> INPUT MATERIAL:

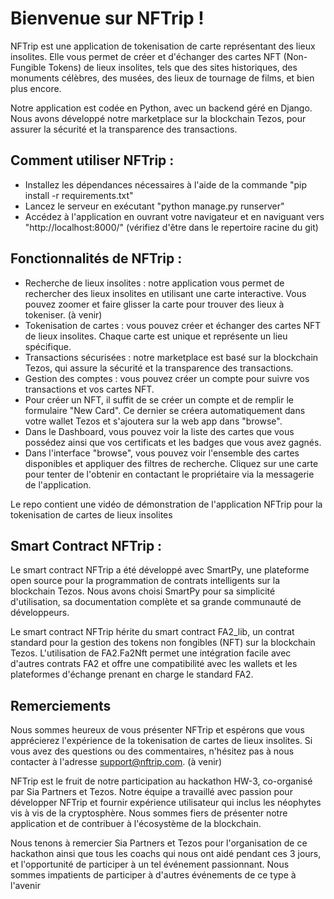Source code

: # Bienvenue sur NFTrip !

NFTrip est une application de tokenisation de carte représentant des lieux insolites. Elle vous permet de créer et d'échanger des cartes NFT (Non-Fungible Tokens) de lieux insolites, tels que des sites historiques, des monuments célèbres, des musées, des lieux de tournage de films, et bien plus encore.

Notre application est codée en Python, avec un backend géré en Django. Nous avons développé notre marketplace sur la blockchain Tezos, pour assurer la sécurité et la transparence des transactions.

## Comment utiliser NFTrip :

- Installez les dépendances nécessaires à l'aide de la commande "pip install -r requirements.txt"
- Lancez le serveur en exécutant "python manage.py runserver"
- Accédez à l'application en ouvrant votre navigateur et en naviguant vers "http://localhost:8000/" (vérifiez d'être dans le repertoire racine du git)

## Fonctionnalités de NFTrip :

- Recherche de lieux insolites : notre application vous permet de rechercher des lieux insolites en utilisant une carte interactive. Vous pouvez zoomer et faire glisser la carte pour trouver des lieux à tokeniser. (à venir)
- Tokenisation de cartes : vous pouvez créer et échanger des cartes NFT de lieux insolites. Chaque carte est unique et représente un lieu spécifique.
- Transactions sécurisées : notre marketplace est basé sur la blockchain Tezos, qui assure la sécurité et la transparence des transactions.
- Gestion des comptes : vous pouvez créer un compte pour suivre vos transactions et vos cartes NFT.
- Pour créer un NFT, il suffit de se créer un compte et de remplir le formulaire "New Card". Ce dernier se créera automatiquement dans votre wallet Tezos et s'ajoutera sur la web app dans "browse". 
- Dans le Dashboard, vous pouvez voir la liste des cartes que vous possédez ainsi que vos certificats et les badges que vous avez gagnés.
- Dans l'interface "browse", vous pouvez voir l'ensemble des cartes disponibles et appliquer des filtres de recherche. Cliquez sur une carte pour tenter de l'obtenir en contactant le propriétaire via la messagerie de l'application.

Le repo contient une vidéo de démonstration de l'application NFTrip pour la tokenisation de cartes de lieux insolites

## Smart Contract NFTrip :

Le smart contract NFTrip a été développé avec SmartPy, une plateforme open source pour la programmation de contrats intelligents sur la blockchain Tezos. Nous avons choisi SmartPy pour sa simplicité d'utilisation, sa documentation complète et sa grande communauté de développeurs.

Le smart contract NFTrip hérite du smart contract FA2_lib, un contrat standard pour la gestion des tokens non fongibles (NFT) sur la blockchain Tezos. L'utilisation de FA2.Fa2Nft permet une intégration facile avec d'autres contrats FA2 et offre une compatibilité avec les wallets et les plateformes d'échange prenant en charge le standard FA2.

## Remerciements
Nous sommes heureux de vous présenter NFTrip et espérons que vous apprécierez l'expérience de la tokenisation de cartes de lieux insolites. Si vous avez des questions ou des commentaires, n'hésitez pas à nous contacter à l'adresse support@nftrip.com. (à venir)

NFTrip est le fruit de notre participation au hackathon HW-3, co-organisé par Sia Partners et Tezos.
Notre équipe a travaillé avec passion pour développer NFTrip et fournir expérience utilisateur qui inclus les néophytes vis à vis de la cryptosphère. Nous sommes fiers de présenter notre application et de contribuer à l'écosystème de la blockchain.

Nous tenons à remercier Sia Partners et Tezos pour l'organisation de ce hackathon ainsi que tous les coachs qui nous ont aidé pendant ces 3 jours, et l'opportunité de participer à un tel événement passionnant. Nous sommes impatients de participer à d'autres événements de ce type à l'avenir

> TASK OBJECTIVE:
I'd like the material duplicated exactly, without its pictures.

> COMPLETED TASK:
Source code

: # Bienvenue sur NFTrip !

NFTrip est une application de tokenisation de carte représentant des lieux insolites. Elle vous permet de créer et d'échanger des cartes NFT (Non-Fungible Tokens) de lieux insolites, tels que des sites historiques, des monuments célèbres, des musées, des lieux de tournage de films, et bien plus encore.

Notre application est codée en Python, avec un backend géré en Django. Nous avons développé notre marketplace sur la blockchain Tezos, pour assurer la sécurité et la transparence des transactions.

## Comment utiliser NFTrip :

- Installez les dépendances nécessaires à l'aide de la commande "pip install -r requirements.txt"
- Lancez le serveur en exécutant "python manage.py runserver"
- Accédez à l'application en ouvrant votre navigateur et en naviguant vers "http://localhost:8000/" (vérifiez d'être dans le repertoire racine du git)

## Fonctionnalités de NFTrip :

- Recherche de lieux insolites : notre application vous permet de rechercher des lieux insolites en utilisant une carte interactive. Vous pouvez zoomer et faire glisser la carte pour trouver des lieux à tokeniser. (à venir)
- Tokenisation de cartes : vous pouvez créer et échanger des cartes NFT de lieux insolites. Chaque carte est unique et représente un lieu spécifique.
- Transactions sécurisées : notre marketplace est basé sur la blockchain Tezos, qui assure la sécurité et la transparence des transactions.
- Gestion des comptes : vous pouvez créer un compte pour suivre vos transactions et vos cartes NFT.
- Pour créer un NFT, il suffit de se créer un compte et de remplir le formulaire "New Card". Ce dernier se créera automatiquement dans votre wallet Tezos et s'ajoutera sur la web app dans "browse". 
- Dans le Dashboard, vous pouvez voir la liste des cartes que vous possédez ainsi que vos certificats et les badges que vous avez gagnés.
- Dans l'interface "browse", vous pouvez voir l'ensemble des cartes disponibles et appliquer des filtres de recherche. Cliquez sur une carte pour tenter de l'obtenir en contactant le propriétaire via la messagerie de l'application.

Le repo contient une vidéo de démonstration de l'application NFTrip pour la tokenisation de cartes de lieux insolites

## Smart Contract NFTrip :

Le smart contract NFTrip a été développé avec SmartPy, une plateforme open source pour la programmation de contrats intelligents sur la blockchain Tezos. Nous avons choisi SmartPy pour sa simplicité d'utilisation, sa documentation complète et sa grande communauté de développeurs.

Le smart contract NFTrip hérite du smart contract FA2_lib, un contrat standard pour la gestion des tokens non fongibles (NFT) sur la blockchain Tezos. L'utilisation de FA2.Fa2Nft permet une intégration facile avec d'autres contrats FA2 et offre une compatibilité avec les wallets et les plateformes d'échange prenant en charge le standard FA2.

## Remerciements
Nous sommes heureux de vous présenter NFTrip et espérons que vous apprécierez l'expérience de la tokenisation de cartes de lieux insolites. Si vous avez des questions ou des commentaires, n'hésitez pas à nous contacter à l'adresse support@nftrip.com. (à venir)

NFTrip est le fruit de notre participation au hackathon HW-3, co-organisé par Sia Partners et Tezos.
Notre équipe a travaillé avec passion pour développer NFTrip et fournir expérience utilisateur qui inclus les néophytes vis à vis de la cryptosphère. Nous sommes fiers de présenter notre application et de contribuer à l'écosystème de la blockchain.

Nous tenons à remercier Sia Partners et Tezos pour l'organisation de ce hackathon ainsi que tous les coachs qui nous ont aidé pendant ces 3 jours, et l'opportunité de participer à un tel événement passionnant. Nous sommes impatients de participer à d'autres événements de ce type à l'avenir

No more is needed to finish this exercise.